The first thing you should know about Hamilton at the Paramount Theatre, which is running now through March 18, is that you can still get tickets. Whatever anyone else tells you, seats are available. "There are some tickets being released every day on stgpresents .org and at the box office," publicist Julie Furlong confirmed.
"There is also the lottery, of course," she added.
She was referring to the 40 orchestra tickets that will be sold for each performance for $10 apiece. The lotteries for the New York production became a social-media bonanza, especially because cast members would come out and sing parts of the show to the eager hopefuls crowding the sidewalk every day. In Seattle, the lottery is digital, so you'll have to sing the songs yourself. Each lottery begins two days prior to the performance. Go to hamiltonmusical.com/lottery to register or download the app.
If you get in, you can consider yourself one of the luckiest people on the planet. As comedian John Oliver said about the New York production: "It is easier for a meerkat to get into Harvard Law School than it is to get into that show... That show is amazing... It's so fucking good. It's so good."
By the way, if you do get tickets, don't Instagram them—unless you cover the bar code. "There are some people out there trolling for pics of tickets so that they can duplicate the bar code and sell these fraudulent tickets," Furlong warned.
I haven't seen the live show yet, although I did watch part of a bootleg version on YouTube before it got taken down, and I've been jogging to the original cast recording for approximately three years straight (good steady beat, ideal for exercise). I have also strained social relationships by pushing the album on people.
One friend who has a degree in dance still hadn't gotten around to listening to it when I invited her to be my date to the Seattle production. She blamed the hype. "You know when your mom wants to see something that you want to see, that it's probably not cool anymore," she said. But then she started listening to it.
"I didn't think I was going to like it as much as I'm liking it," she admitted. "King George's songs are hilarious and compelling. And the Schuyler sisters sound like early Destiny's Child."
"I just like King George," said another friend I forced the soundtrack on. "He's my favorite character.
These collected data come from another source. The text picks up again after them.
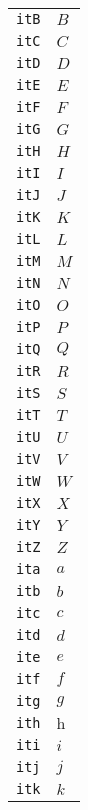 \begin{longtable}{ll}
\texttt{itB}&${}{\textit{B}}{}$\\
\texttt{itC}&${}{\textit{C}}{}$\\
\texttt{itD}&${}{\textit{D}}{}$\\
\texttt{itE}&${}{\textit{E}}{}$\\
\texttt{itF}&${}{\textit{F}}{}$\\
\texttt{itG}&${}{\textit{G}}{}$\\
\texttt{itH}&${}{\textit{H}}{}$\\
\texttt{itI}&${}{\textit{I}}{}$\\
\texttt{itJ}&${}{\textit{J}}{}$\\
\texttt{itK}&${}{\textit{K}}{}$\\
\texttt{itL}&${}{\textit{L}}{}$\\
\texttt{itM}&${}{\textit{M}}{}$\\
\texttt{itN}&${}{\textit{N}}{}$\\
\texttt{itO}&${}{\textit{O}}{}$\\
\texttt{itP}&${}{\textit{P}}{}$\\
\texttt{itQ}&${}{\textit{Q}}{}$\\
\texttt{itR}&${}{\textit{R}}{}$\\
\texttt{itS}&${}{\textit{S}}{}$\\
\texttt{itT}&${}{\textit{T}}{}$\\
\texttt{itU}&${}{\textit{U}}{}$\\
\texttt{itV}&${}{\textit{V}}{}$\\
\texttt{itW}&${}{\textit{W}}{}$\\
\texttt{itX}&${}{\textit{X}}{}$\\
\texttt{itY}&${}{\textit{Y}}{}$\\
\texttt{itZ}&${}{\textit{Z}}{}$\\
\texttt{ita}&${}{\textit{a}}{}$\\
\texttt{itb}&${}{\textit{b}}{}$\\
\texttt{itc}&${}{\textit{c}}{}$\\
\texttt{itd}&${}{\textit{d}}{}$\\
\texttt{ite}&${}{\textit{e}}{}$\\
\texttt{itf}&${}{\textit{f}}{}$\\
\texttt{itg}&${}{\textit{g}}{}$\\
\texttt{ith}&${}{\textit{h}}{}$\\
\texttt{iti}&${}{\textit{i}}{}$\\
\texttt{itj}&${}{\textit{j}}{}$\\
\texttt{itk}&${}{\textit{k}}{}$\\

\end{longtable}
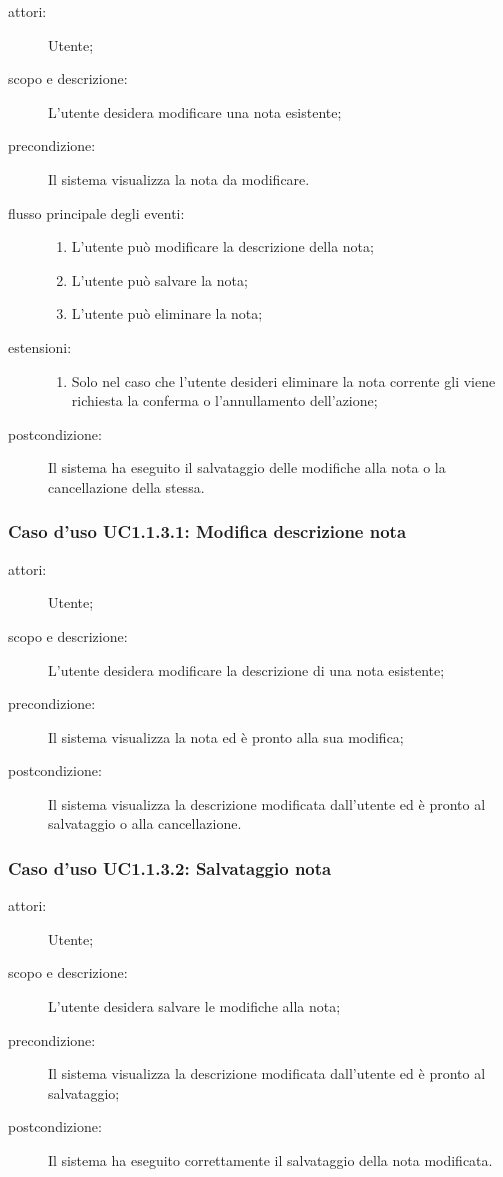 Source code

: \begin{description}
\item[attori:] Utente;
\item[scopo e descrizione:] L'utente desidera modificare una nota esistente;
\item[precondizione:] Il sistema visualizza la nota da modificare.
\item[flusso principale degli eventi:] \hfill 
	\begin{enumerate}
	\item L'utente può modificare la descrizione della nota;
	\item L'utente può salvare la nota;
	\item L'utente può eliminare la nota;
	\end{enumerate}
\item[estensioni:] \hfill
	\begin{enumerate}
	\item Solo nel caso che l'utente desideri eliminare la nota corrente gli viene richiesta la conferma o l'annullamento dell'azione;
	\end{enumerate}
\item[postcondizione:] Il sistema ha eseguito il salvataggio delle modifiche alla nota o la cancellazione della stessa.
\end{description}

\subsubsection{Caso d'uso UC1.1.3.1: Modifica descrizione nota}
\begin{description}
\item[attori:] Utente;
\item[scopo e descrizione:] L'utente desidera modificare la descrizione di una nota esistente;
\item[precondizione:] Il sistema visualizza la nota ed è pronto alla sua modifica;
\item[postcondizione:] Il sistema visualizza la descrizione modificata dall'utente ed è pronto al salvataggio o alla cancellazione.
\end{description}

\subsubsection{Caso d'uso UC1.1.3.2: Salvataggio nota}
\begin{description}
\item[attori:] Utente;
\item[scopo e descrizione:] L'utente desidera salvare le modifiche alla nota;
\item[precondizione:] Il sistema visualizza la descrizione modificata dall'utente ed è pronto al salvataggio;
\item[postcondizione:] Il sistema ha eseguito correttamente il salvataggio della nota modificata.
\end{description}

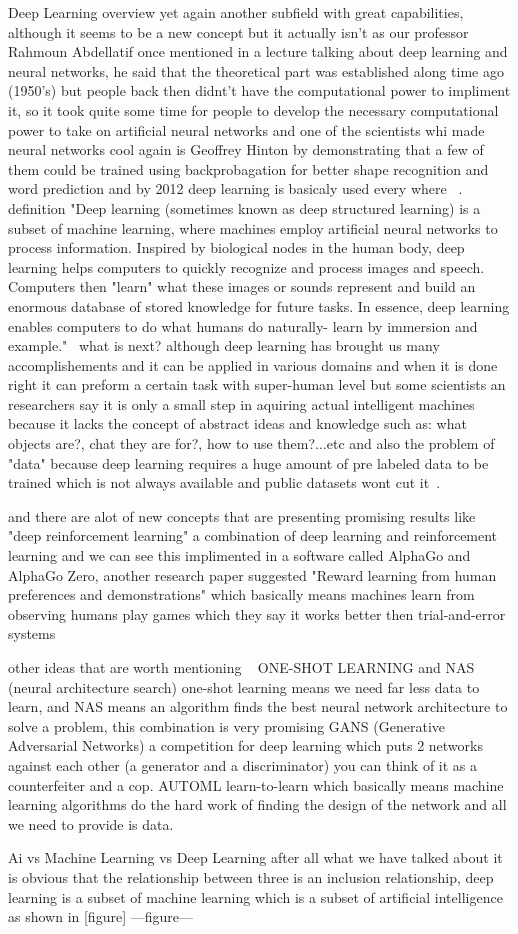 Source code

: Deep Learning
    overview
        yet again another subfield with great capabilities, although it seems to be a new concept but it actually isn't as our professor Rahmoun Abdellatif once mentioned in a lecture talking about deep learning and neural networks, he said that the theoretical part was established along time ago (1950's) but people back then didnt't have the computational power to impliment it, so it took quite some time for people to develop the necessary computational power to take on artificial neural networks and one of the scientists whi made neural networks cool again is Geoffrey Hinton by demonstrating that a few of them could be trained using backprobagation for better shape recognition and word prediction and by 2012 deep learning is basicaly used every where ~\cite{dl}.
    definition
        "Deep learning (sometimes known as deep structured learning) is a subset of machine learning, where machines employ artificial neural networks to process information. Inspired by biological nodes in the human body, deep learning helps computers to quickly recognize and process images and speech. Computers then "learn" what these images or sounds represent and build an enormous database of stored knowledge for future tasks. In essence, deep learning enables computers to do what humans do naturally- learn by immersion and example."~\cite{dl}
    what is next?
        although deep learning has brought us many accomplishements and it can be applied in various domains and when it is done right it can preform a certain task with super-human level but some scientists an researchers say it is only a small step in aquiring actual intelligent machines because it lacks the concept of abstract ideas and knowledge such as: what objects are?, chat they are for?, how to use them?...etc
        and also the problem of "data" because deep learning requires a huge amount of pre labeled data to be trained which is not always available and public datasets wont cut it~\cite{dl}.

        and there are alot of new concepts that are presenting promising results like "deep reinforcement learning" a combination of deep learning and reinforcement learning and we can see this implimented in a software called AlphaGo and AlphaGo Zero, another research paper suggested  "Reward learning from human preferences and demonstrations" which basically means machines learn from observing humans play games which they say it works better then trial-and-error systems~\cite{dl}

        other ideas that are worth mentioning ~\cite{dl}
            ONE-SHOT LEARNING and NAS (neural architecture search)
                one-shot learning means we need far less data to learn, and NAS means an algorithm finds the best neural network architecture to solve a problem, this combination is very promising
            GANS (Generative Adversarial Networks)
                a competition for deep learning which puts 2 networks against each other (a generator and a discriminator) you can think of it as a counterfeiter and a cop.
            AUTOML
                learn-to-learn which basically means machine learning algorithms do the hard work of finding the design of the network and all we need to provide is data.


Ai vs Machine Learning vs Deep Learning
    after all what we have talked about it is obvious that the relationship between three is an inclusion relationship, deep learning is a subset of machine learning which is a subset of artificial intelligence as shown in [figure] 
---figure--- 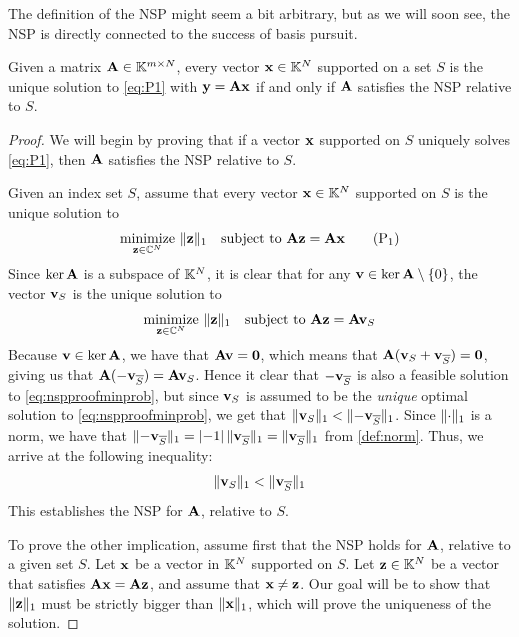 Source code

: The definition of the NSP might seem a bit arbitrary, but as we will soon see, the NSP is directly connected to the success of basis pursuit.

\begin{theorem}
	\label{thm:NSP_to_basis_special}
	Given a matrix $ \mathbf{A} \in \mathbb{K}^{m \times N} $, every vector $ \mathbf{x} \in \mathbb{K}^{N} $ supported on a set $ S $ is the unique solution to \eqref{eq:P1} with $ \mathbf{y} = \mathbf{A}\mathbf{x} $ if and only if $ \mathbf{A} $ satisfies the NSP relative to $ S $. 
\end{theorem}

\begin{proof}
	We will begin by proving that if a vector $ \mathbf{x} $ supported on $ S $ uniquely solves \eqref{eq:P1}, then $ \mathbf{A} $ satisfies the NSP relative to $ S $.
	
	Given an index set $ S $, assume that every vector $ \mathbf{x} \in \mathbb{K}^{N} $ supported on $ S $ is the unique solution to
	\[
		\underset{\mathbf{z} \in \mathbb{C}^{N}}{\text{minimize}}~ \lVert\mathbf{z}\rVert_1
		\quad\text{subject to}~ \mathbf{A}\mathbf{z} = \mathbf{A}\mathbf{x}
		\tag{P$_1$}
	\]
	Since $ \ker\mathbf{A} $ is a subspace of $ \mathbb{K}^{N} $, it is clear that for any $ \mathbf{v} \in \ker\mathbf{A}\setminus\{0\} $, the vector $ \mathbf{v}_{S} $ is the unique solution to 
	\begin{equation}
		\label{eq:nspproofminprob}
		\underset{\mathbf{z} \in \mathbb{C}^{N}}{\text{minimize}}~ \lVert\mathbf{z}\rVert_1
		\quad\text{subject to}~ \mathbf{A}\mathbf{z} = \mathbf{A}\mathbf{v}_{S}
	\end{equation}
	Because $ \mathbf{v} \in \ker\mathbf{A} $, we have that $ \mathbf{A}\mathbf{v} = \mathbf{0} $, which means that $ \mathbf{A}(\mathbf{v}_{S} + \mathbf{v}_{\overline{S}}) = \mathbf{0} $, giving us that $ \mathbf{A}(-\mathbf{v}_{\overline{S}}) = \mathbf{A}\mathbf{v}_{S} $. Hence it clear that $ -\mathbf{v}_{\overline{S}} $ is also a feasible solution to \eqref{eq:nspproofminprob}, but since $ \mathbf{v}_{S} $ is assumed to be the \textit{unique} optimal solution to \eqref{eq:nspproofminprob}, we get that $ \lVert\mathbf{v}_{S}\rVert_{1} < \lVert-\mathbf{v}_{\overline{S}}\rVert_{1} $. Since $ \lVert\cdot\rVert_{1} $ is a norm, we have that $ \lVert-\mathbf{v}_{\overline{S}}\rVert_{1} = \left|-1\right|\lVert\mathbf{v}_{\overline{S}}\rVert_{1} = \lVert\mathbf{v}_{\overline{S}}\rVert_{1} $ from \cref{def:norm}. Thus, we arrive at the following inequality:
	\[
		\lVert\mathbf{v}_{S}\rVert_{1} < \lVert\mathbf{v}_{\overline{S}}\rVert_{1}
	\]
	This establishes the NSP for $ \mathbf{A} $, relative to $ S $.
	
	To prove the other implication, assume first that the NSP holds for $ \mathbf{A} $, relative to a given set $ S $. Let $ \mathbf{x} $ be a vector in $ \mathbb{K}^{N} $ supported on $ S $. Let $ \mathbf{z} \in \mathbb{K}^{N} $ be a vector that satisfies $ \mathbf{A}\mathbf{x} = \mathbf{A}\mathbf{z} $, and assume that $ \mathbf{x} \neq \mathbf{z} $. Our goal will be to show that $ \lVert\mathbf{z}\rVert_{1} $ must be strictly bigger than $ \lVert\mathbf{x}\rVert_{1} $, which will prove the uniqueness of the solution. 
	

\end{proof}
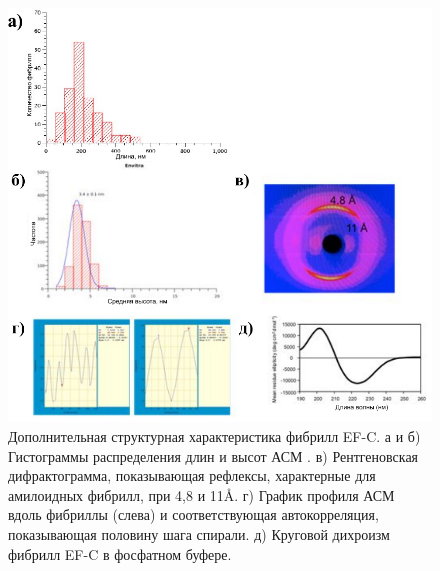     \begin{figure} [H]
    \centering
    \includegraphics[width=\textwidth]{images/p4/natnanotech2013/modeling/p4_modeling_sf5.pdf}
    \caption[Дополнительная структурная характеристика фибрилл EF-C]{Дополнительная структурная характеристика фибрилл EF-C. а и б) Гистограммы распределения длин и высот АСМ . в) Рентгеновская дифрактограмма, показывающая рефлексы, характерные для амилоидных фибрилл, при 4,8 и 11\AA. г) График профиля АСМ вдоль фибриллы (слева) и соответствующая автокорреляция, показывающая половину шага спирали. д) Круговой дихроизм фибрилл EF-C в фосфатном буфере.}
    \label{fig:p4_modeling_sf5}
\end{figure}
    
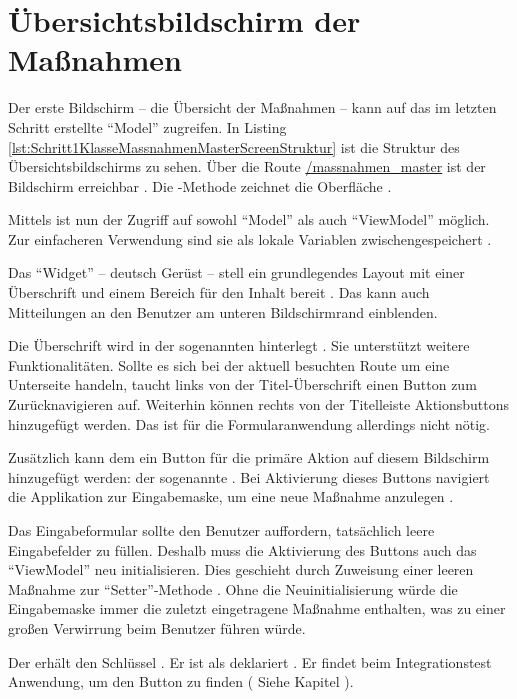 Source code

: 

\section{Übersichtsbildschirm der Maßnahmen}

Der erste Bildschirm -- die Übersicht der Maßnahmen -- kann auf das im letzten Schritt erstellte \enquote{Model} zugreifen.
In Listing \ref{lst:Schritt1KlasseMassnahmenMasterScreenStruktur}  ist die Struktur des Übersichtsbildschirms zu sehen.
Über die Route \url{/massnahmen_master} ist der Bildschirm erreichbar . Die -Methode zeichnet die Oberfläche .

Mittels  ist nun der Zugriff auf sowohl \enquote{Model} als auch \enquote{ViewModel} möglich. Zur einfacheren Verwendung sind sie als lokale Variablen zwischengespeichert .

Das \enquote{Widget}  -- deutsch Gerüst --  stell  ein grundlegendes Layout mit einer Überschrift und einem Bereich für den Inhalt bereit .
Das  kann auch Mitteilungen an den Benutzer am unteren Bildschirmrand einblenden.

Die Überschrift wird in der sogenannten  hinterlegt .
Sie unterstützt weitere Funktionalitäten.
Sollte es sich bei der aktuell besuchten Route  um eine Unterseite handeln, taucht links von der Titel-Überschrift einen Button zum Zurücknavigieren auf.
Weiterhin können rechts von der Titelleiste Aktionsbuttons hinzugefügt werden. Das ist für die Formularanwendung allerdings nicht nötig.

Zusätzlich kann dem  ein Button für die primäre Aktion auf diesem Bildschirm hinzugefügt werden: der sogenannte  .
Bei Aktivierung dieses Buttons navigiert die Applikation zur Eingabemaske, um eine neue Maßnahme anzulegen .

Das Eingabeformular sollte den Benutzer auffordern, tatsächlich leere Eingabefelder zu füllen.
Deshalb muss die Aktivierung des Buttons auch das \enquote{ViewModel} neu initialisieren.
Dies geschieht durch Zuweisung einer leeren Maßnahme zur \enquote{Setter}-Methode  .
Ohne die Neuinitialisierung würde die Eingabemaske immer die zuletzt eingetragene Maßnahme enthalten, was zu einer großen Verwirrung beim Benutzer führen würde.

Der  erhält den Schlüssel  .
Er ist als  deklariert .
Er findet beim Integrationstest Anwendung, um den Button zu finden ( Siehe Kapitel ).

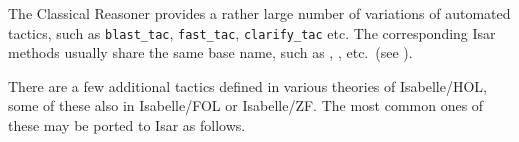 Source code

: \begin{isabellebody}
\begin{isamarkuptext}
\begin{tabular}{lll}
  \end{tabular}
  \medskip%
\end{isamarkuptext}%
\isamarkuptrue%
%
\isamarkuptrue%
%
\begin{isamarkuptext}%
The Classical Reasoner provides a rather large number of
  variations of automated tactics, such as \verb|blast_tac|, \verb|fast_tac|, \verb|clarify_tac| etc.  The corresponding Isar methods
  usually share the same base name, such as \hyperlink{method.blast}{\mbox{}}, \hyperlink{method.fast}{\mbox{}}, \hyperlink{method.clarify}{\mbox{}} etc.\ (see ).%
\end{isamarkuptext}%
\isamarkuptrue%
%
\isamarkuptrue%
%
\begin{isamarkuptext}%
There are a few additional tactics defined in various theories of
  Isabelle/HOL, some of these also in Isabelle/FOL or Isabelle/ZF.
  The most common ones of these may be ported to Isar as follows.


\end{isamarkuptext}
\end{isabellebody}
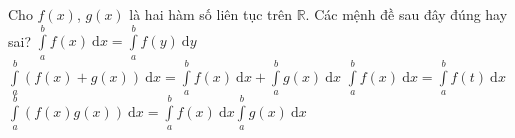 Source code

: \begin{ex}%
Cho $f(x)$, $g(x)$ là hai hàm số liên tục trên $\mathbb{R}$. Các mệnh đề sau đây đúng hay sai?
\choiceTF
{\True $\displaystyle\int\limits_a^bf(x)\mathrm{~d}x=\displaystyle\int\limits_a^bf(y)\mathrm{~d}y$}
{\True $\displaystyle\int\limits_a^b{\left(f(x)+g(x)\right)\mathrm{~d}x}=\displaystyle\int\limits_a^b{f(x)\mathrm{~d}x+\displaystyle\int\limits_a^b{g(x)\mathrm{~d}x}}$}
{$\displaystyle\int\limits_a^b{f(x)\mathrm{~d}x=\displaystyle\int\limits_a^b{f(t)\mathrm{~d}x}}$}
{$\displaystyle\int\limits_a^b{\left(f(x)g(x)\right)\mathrm{~d}x}=\displaystyle\int\limits_a^b{f(x)\mathrm{~d}x\displaystyle\int\limits_a^b{g(x)\mathrm{~d}x}}$}
\end{ex}

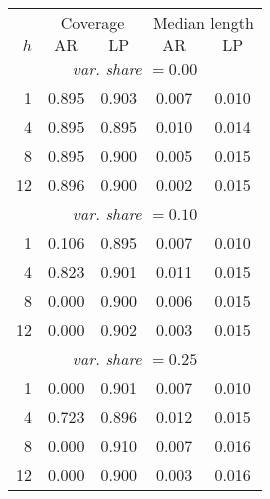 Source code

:\begin{tabular}{r|cc|cc}
& \multicolumn{2}{c|}{Coverage} & \multicolumn{2}{c}{Median length} \\
$h$ & $\text{AR}$ & $\text{LP}$ & $\text{AR}$ & $\text{LP}$ \\
\hline
\multicolumn{5}{c}{\emph{var. share $= 0.00$}} \\
  1 & 0.895 & 0.903 & 0.007 & 0.010 \\
  4 & 0.895 & 0.895 & 0.010 & 0.014 \\
  8 & 0.895 & 0.900 & 0.005 & 0.015 \\
 12 & 0.896 & 0.900 & 0.002 & 0.015 \\
\multicolumn{5}{c}{\emph{var. share $= 0.10$}} \\
  1 & 0.106 & 0.895 & 0.007 & 0.010 \\
  4 & 0.823 & 0.901 & 0.011 & 0.015 \\
  8 & 0.000 & 0.900 & 0.006 & 0.015 \\
 12 & 0.000 & 0.902 & 0.003 & 0.015 \\
\multicolumn{5}{c}{\emph{var. share $= 0.25$}} \\
  1 & 0.000 & 0.901 & 0.007 & 0.010 \\
  4 & 0.723 & 0.896 & 0.012 & 0.015 \\
  8 & 0.000 & 0.910 & 0.007 & 0.016 \\
 12 & 0.000 & 0.900 & 0.003 & 0.016 \\
\end{tabular} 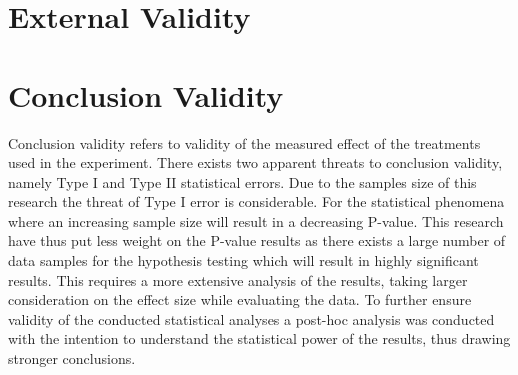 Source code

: 


\section{External Validity}
\section{Conclusion Validity}

Conclusion validity refers to validity of the measured effect of the treatments used in the experiment. There exists two apparent threats to conclusion validity, namely Type I and Type II statistical errors. Due to the samples size of this research the threat of Type I error is considerable. For the statistical phenomena where an increasing sample size will result in a decreasing P-value. This research have thus put less weight on the P-value results as there exists a large number of data samples for the hypothesis testing \cite{kampenes2007systematic} which will result in highly significant results. This requires a more extensive analysis of the results, taking larger consideration on the effect size while evaluating the data. To further ensure validity of the conducted statistical analyses a post-hoc analysis was conducted with the intention to understand the statistical power of the results, thus drawing stronger conclusions.\\




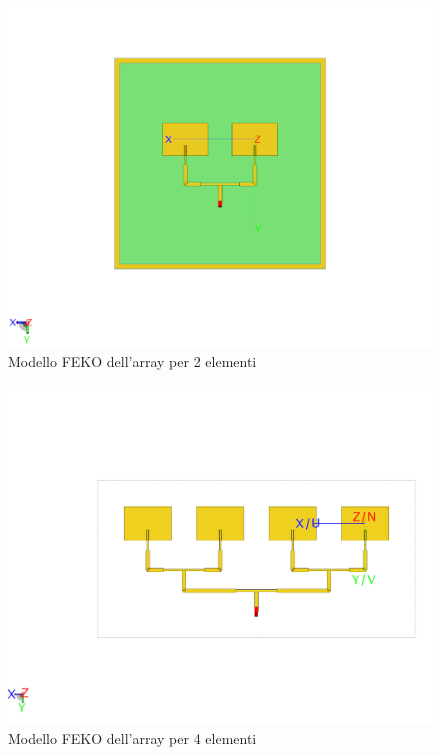 \documentclass[twoside,twocolumn]{article}
\begin{document}
\begin{figure}[h!]
  \includegraphics[width=\linewidth]{Array2E_Cad.png}
  \caption{Modello FEKO dell'array per 2 elementi}
  \label{fig:Array2E_Cad}
\end{figure}
\begin{figure}[h!]
  \includegraphics[width=\linewidth]{Array4E_Cad.png}
  \caption{Modello FEKO dell'array per 4 elementi}
  \label{fig:Array4E_Cad}
\end{figure}
\end{document}
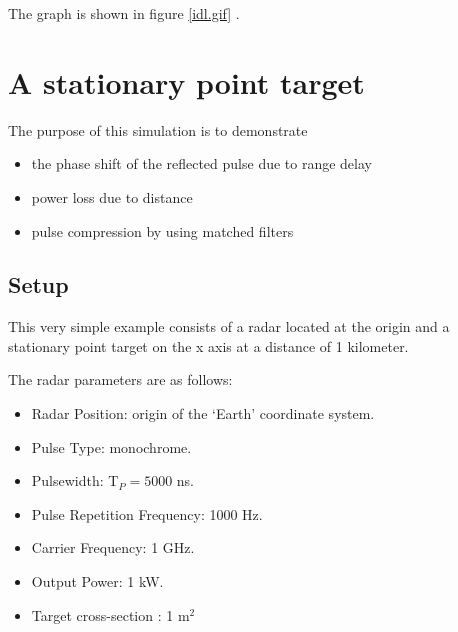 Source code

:\documentclass[thmsa,a4paper,ukenglish]{report}
\begin{document}
The graph is shown in figure \ref{idl.gif} .


\section{\protect\smallskip A stationary point target}

The purpose of this simulation is to demonstrate

\begin{itemize}
\item  the phase shift of the reflected pulse due to range delay

\item  power loss due to distance

\item  pulse compression by using matched filters
\end{itemize}

\subsection{Setup}

\smallskip This very simple example consists of a radar located at the
origin and a stationary point target on the x axis at a distance of 1
kilometer.

\smallskip The radar parameters are as follows:

\begin{itemize}
\item  \smallskip Radar Position: origin of the `Earth' coordinate system.

\item  \smallskip Pulse Type: monochrome.

\item  \smallskip Pulsewidth: T$_{P}=5000$ ns.

\item  \smallskip Pulse Repetition Frequency: 1000 Hz.

\item  \smallskip Carrier Frequency: 1 GHz.

\item  \smallskip Output Power: 1 kW.

\item  Target cross-section : 1 m$^{2}$
\end{itemize}
\end{document}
It's really funny to have a nation personified as a lover."
And then this friend mentioned another song, "The Room Where It Happens," one of my favorites—a song about power-hungry people angling to be at the negotiating table, and a song that explains how our nation's capital came to be located in Washington, DC, instead of New York. "I like that there's a musical in the world with a number about that human emotion—about policy power arising from social power."